Which lines in the records below contain the word "product"? Return each of them.
_ _ _ _ _ _ _
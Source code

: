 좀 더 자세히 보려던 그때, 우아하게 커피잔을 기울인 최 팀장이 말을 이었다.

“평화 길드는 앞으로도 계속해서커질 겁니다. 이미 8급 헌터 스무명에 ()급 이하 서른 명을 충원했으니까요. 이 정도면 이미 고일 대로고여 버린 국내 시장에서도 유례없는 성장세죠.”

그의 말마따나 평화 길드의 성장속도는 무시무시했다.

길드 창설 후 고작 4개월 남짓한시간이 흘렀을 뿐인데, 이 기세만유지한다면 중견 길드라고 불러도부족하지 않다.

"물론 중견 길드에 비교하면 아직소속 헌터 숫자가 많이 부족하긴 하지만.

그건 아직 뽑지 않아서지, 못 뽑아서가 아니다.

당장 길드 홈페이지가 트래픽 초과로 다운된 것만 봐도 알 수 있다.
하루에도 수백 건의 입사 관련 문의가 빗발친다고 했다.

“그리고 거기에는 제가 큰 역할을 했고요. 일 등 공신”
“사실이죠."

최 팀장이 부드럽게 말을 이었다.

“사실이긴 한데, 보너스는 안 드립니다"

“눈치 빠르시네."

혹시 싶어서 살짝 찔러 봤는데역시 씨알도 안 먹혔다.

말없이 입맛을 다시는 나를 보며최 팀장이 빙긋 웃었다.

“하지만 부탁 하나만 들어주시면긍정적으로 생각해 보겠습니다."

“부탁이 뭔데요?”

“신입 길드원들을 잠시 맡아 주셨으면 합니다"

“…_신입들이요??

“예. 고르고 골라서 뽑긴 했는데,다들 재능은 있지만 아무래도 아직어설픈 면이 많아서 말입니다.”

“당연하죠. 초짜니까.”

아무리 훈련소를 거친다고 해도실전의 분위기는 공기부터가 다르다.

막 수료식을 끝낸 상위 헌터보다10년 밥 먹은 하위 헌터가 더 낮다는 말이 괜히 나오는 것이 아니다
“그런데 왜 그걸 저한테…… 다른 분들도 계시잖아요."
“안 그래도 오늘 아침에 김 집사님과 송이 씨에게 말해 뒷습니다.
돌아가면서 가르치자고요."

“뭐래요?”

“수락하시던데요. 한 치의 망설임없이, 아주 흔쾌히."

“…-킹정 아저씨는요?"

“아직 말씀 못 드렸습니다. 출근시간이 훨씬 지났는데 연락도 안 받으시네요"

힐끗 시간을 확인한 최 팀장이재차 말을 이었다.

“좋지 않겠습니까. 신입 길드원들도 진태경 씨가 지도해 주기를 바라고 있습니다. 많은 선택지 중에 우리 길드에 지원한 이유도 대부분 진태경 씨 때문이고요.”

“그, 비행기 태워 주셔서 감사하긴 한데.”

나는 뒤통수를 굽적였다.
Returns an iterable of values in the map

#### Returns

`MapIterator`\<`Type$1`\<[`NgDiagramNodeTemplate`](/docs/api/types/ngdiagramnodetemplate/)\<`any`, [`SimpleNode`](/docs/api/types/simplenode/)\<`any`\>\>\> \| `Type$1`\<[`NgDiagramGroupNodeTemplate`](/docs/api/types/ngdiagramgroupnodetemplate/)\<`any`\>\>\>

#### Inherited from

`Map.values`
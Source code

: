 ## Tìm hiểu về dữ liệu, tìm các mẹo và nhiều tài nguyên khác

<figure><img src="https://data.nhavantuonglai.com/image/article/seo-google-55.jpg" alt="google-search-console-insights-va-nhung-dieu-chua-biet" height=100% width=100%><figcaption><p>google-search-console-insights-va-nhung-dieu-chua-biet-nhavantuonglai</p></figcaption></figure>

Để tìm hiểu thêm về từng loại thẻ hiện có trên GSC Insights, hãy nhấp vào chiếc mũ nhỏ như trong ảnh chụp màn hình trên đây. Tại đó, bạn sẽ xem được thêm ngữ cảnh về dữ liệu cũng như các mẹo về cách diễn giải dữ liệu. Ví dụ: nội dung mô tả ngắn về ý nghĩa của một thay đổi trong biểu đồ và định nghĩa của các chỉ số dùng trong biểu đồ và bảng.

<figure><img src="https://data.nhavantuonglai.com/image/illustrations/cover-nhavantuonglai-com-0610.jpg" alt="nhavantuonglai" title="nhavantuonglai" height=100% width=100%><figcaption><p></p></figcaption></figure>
_ _ _ _ _ _ _
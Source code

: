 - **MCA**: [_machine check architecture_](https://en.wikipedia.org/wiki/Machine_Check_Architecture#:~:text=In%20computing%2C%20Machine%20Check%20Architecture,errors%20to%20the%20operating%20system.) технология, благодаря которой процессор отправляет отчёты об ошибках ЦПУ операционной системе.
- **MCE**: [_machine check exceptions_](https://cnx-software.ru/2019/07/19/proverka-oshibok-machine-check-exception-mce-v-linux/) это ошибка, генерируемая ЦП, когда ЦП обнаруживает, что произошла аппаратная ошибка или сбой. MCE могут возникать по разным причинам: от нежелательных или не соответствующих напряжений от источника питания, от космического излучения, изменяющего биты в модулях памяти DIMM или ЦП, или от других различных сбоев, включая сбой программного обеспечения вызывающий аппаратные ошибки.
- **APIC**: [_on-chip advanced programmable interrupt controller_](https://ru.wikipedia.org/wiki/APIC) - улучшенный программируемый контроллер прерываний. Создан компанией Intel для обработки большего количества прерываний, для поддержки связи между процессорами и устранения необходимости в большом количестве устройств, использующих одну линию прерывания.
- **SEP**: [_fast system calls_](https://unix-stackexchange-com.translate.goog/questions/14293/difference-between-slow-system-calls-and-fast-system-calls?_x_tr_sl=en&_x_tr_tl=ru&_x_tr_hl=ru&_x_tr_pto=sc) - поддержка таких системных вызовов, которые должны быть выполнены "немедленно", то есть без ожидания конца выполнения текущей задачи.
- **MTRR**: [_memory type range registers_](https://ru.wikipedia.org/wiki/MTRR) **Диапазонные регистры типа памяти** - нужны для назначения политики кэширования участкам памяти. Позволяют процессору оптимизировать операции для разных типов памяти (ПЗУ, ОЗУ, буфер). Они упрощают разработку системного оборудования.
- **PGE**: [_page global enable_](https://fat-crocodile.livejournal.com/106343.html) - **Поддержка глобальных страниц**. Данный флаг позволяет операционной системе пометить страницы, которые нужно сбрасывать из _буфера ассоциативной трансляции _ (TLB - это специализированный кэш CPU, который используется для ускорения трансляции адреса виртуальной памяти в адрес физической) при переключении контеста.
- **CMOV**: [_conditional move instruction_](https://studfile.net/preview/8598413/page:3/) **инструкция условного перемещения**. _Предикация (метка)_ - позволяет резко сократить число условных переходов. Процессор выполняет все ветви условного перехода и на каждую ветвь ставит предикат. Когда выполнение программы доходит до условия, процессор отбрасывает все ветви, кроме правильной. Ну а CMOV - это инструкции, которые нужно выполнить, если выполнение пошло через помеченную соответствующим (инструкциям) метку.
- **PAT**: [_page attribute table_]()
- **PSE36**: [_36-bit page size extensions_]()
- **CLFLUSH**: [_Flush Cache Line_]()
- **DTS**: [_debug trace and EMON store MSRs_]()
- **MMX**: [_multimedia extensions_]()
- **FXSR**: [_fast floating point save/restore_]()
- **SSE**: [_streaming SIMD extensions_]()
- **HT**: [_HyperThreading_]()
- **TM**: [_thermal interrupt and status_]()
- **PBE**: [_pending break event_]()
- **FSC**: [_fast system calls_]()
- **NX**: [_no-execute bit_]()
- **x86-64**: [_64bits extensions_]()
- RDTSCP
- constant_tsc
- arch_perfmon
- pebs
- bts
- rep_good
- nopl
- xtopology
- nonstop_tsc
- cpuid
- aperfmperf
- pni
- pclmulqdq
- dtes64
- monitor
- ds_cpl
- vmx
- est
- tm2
_ _ _ _ _ _ _
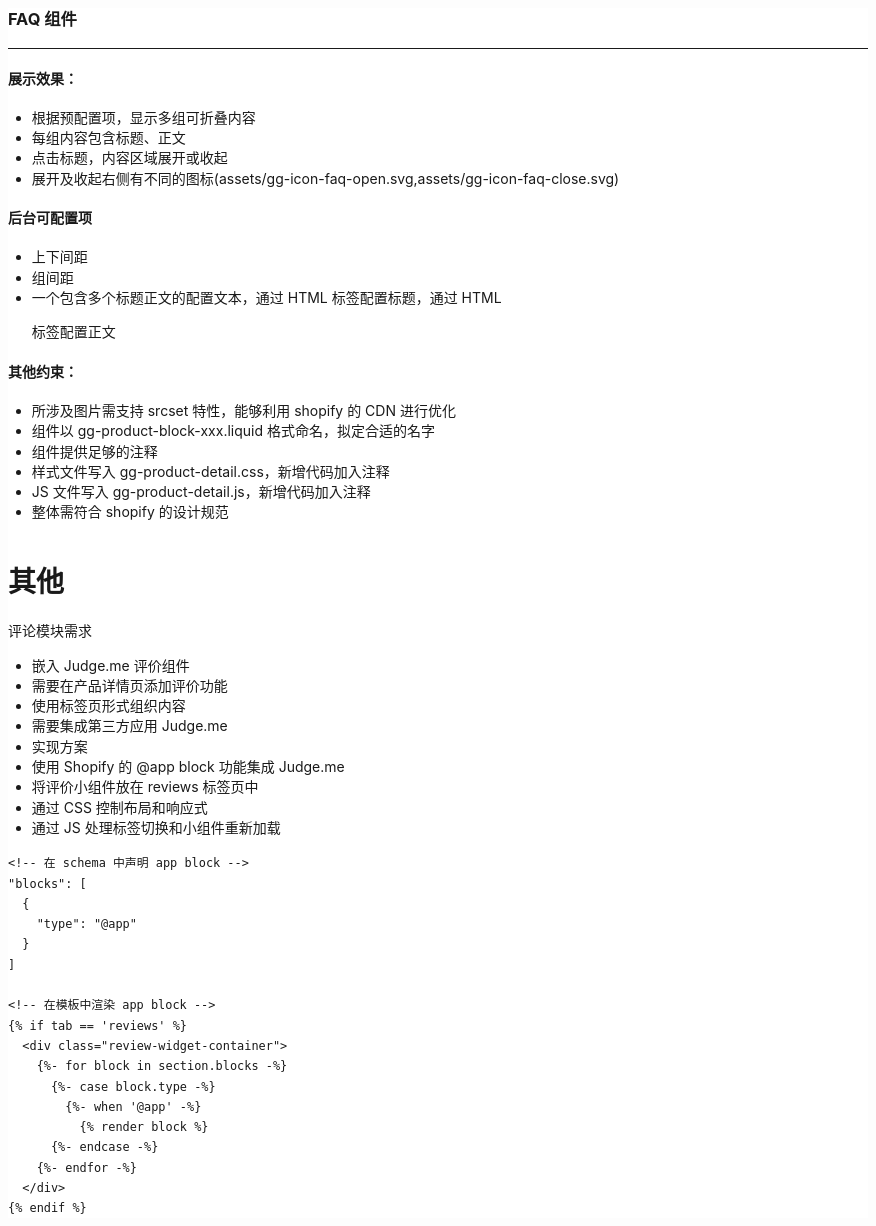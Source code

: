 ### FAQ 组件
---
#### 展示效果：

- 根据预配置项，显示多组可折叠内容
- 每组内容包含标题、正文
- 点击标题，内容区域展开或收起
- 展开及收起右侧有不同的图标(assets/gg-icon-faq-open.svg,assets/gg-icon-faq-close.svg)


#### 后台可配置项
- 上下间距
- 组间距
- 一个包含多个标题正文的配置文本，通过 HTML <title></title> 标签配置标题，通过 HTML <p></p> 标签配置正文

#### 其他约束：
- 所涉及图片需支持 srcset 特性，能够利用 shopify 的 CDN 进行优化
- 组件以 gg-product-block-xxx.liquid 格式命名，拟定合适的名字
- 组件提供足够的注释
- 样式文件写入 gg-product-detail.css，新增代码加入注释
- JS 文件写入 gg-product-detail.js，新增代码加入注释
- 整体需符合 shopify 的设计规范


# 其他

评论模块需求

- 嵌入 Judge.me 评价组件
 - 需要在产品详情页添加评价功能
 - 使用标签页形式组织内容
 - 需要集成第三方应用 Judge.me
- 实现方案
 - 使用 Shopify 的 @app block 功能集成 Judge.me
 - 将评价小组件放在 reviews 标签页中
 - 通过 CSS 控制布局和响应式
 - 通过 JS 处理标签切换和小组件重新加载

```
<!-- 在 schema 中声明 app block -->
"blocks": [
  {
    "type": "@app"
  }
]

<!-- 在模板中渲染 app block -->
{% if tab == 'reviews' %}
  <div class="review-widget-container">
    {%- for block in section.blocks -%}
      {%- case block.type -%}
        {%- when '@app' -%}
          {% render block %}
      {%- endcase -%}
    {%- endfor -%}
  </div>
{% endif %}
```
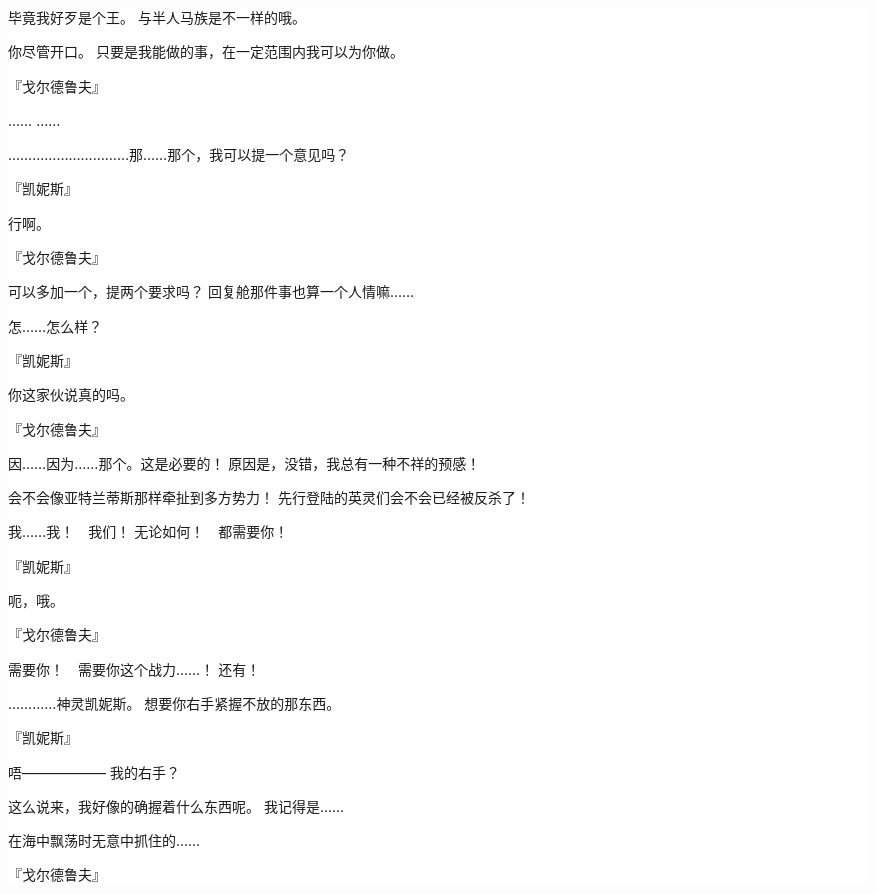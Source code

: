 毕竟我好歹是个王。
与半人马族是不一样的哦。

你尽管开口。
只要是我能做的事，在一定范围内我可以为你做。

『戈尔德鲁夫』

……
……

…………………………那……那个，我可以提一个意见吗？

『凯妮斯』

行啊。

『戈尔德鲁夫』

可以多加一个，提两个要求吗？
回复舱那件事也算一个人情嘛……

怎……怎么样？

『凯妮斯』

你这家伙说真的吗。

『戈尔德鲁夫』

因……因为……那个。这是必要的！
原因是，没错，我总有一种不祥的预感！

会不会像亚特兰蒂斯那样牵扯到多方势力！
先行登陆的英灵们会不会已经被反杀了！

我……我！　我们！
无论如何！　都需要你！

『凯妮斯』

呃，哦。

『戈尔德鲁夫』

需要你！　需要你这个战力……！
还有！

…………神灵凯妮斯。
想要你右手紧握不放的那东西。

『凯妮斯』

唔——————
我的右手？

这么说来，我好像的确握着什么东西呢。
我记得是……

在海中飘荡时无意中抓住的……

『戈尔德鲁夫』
_ _ _ _ _ _ _
Exercise solution:
- 组件以 gg-product-block-xxx.liquid 格式命名，拟定合适的名字
- 样式文件写入 gg-product-detail.css，新增代码加入注释
- JS 文件写入 gg-product-detail.js，新增代码加入注释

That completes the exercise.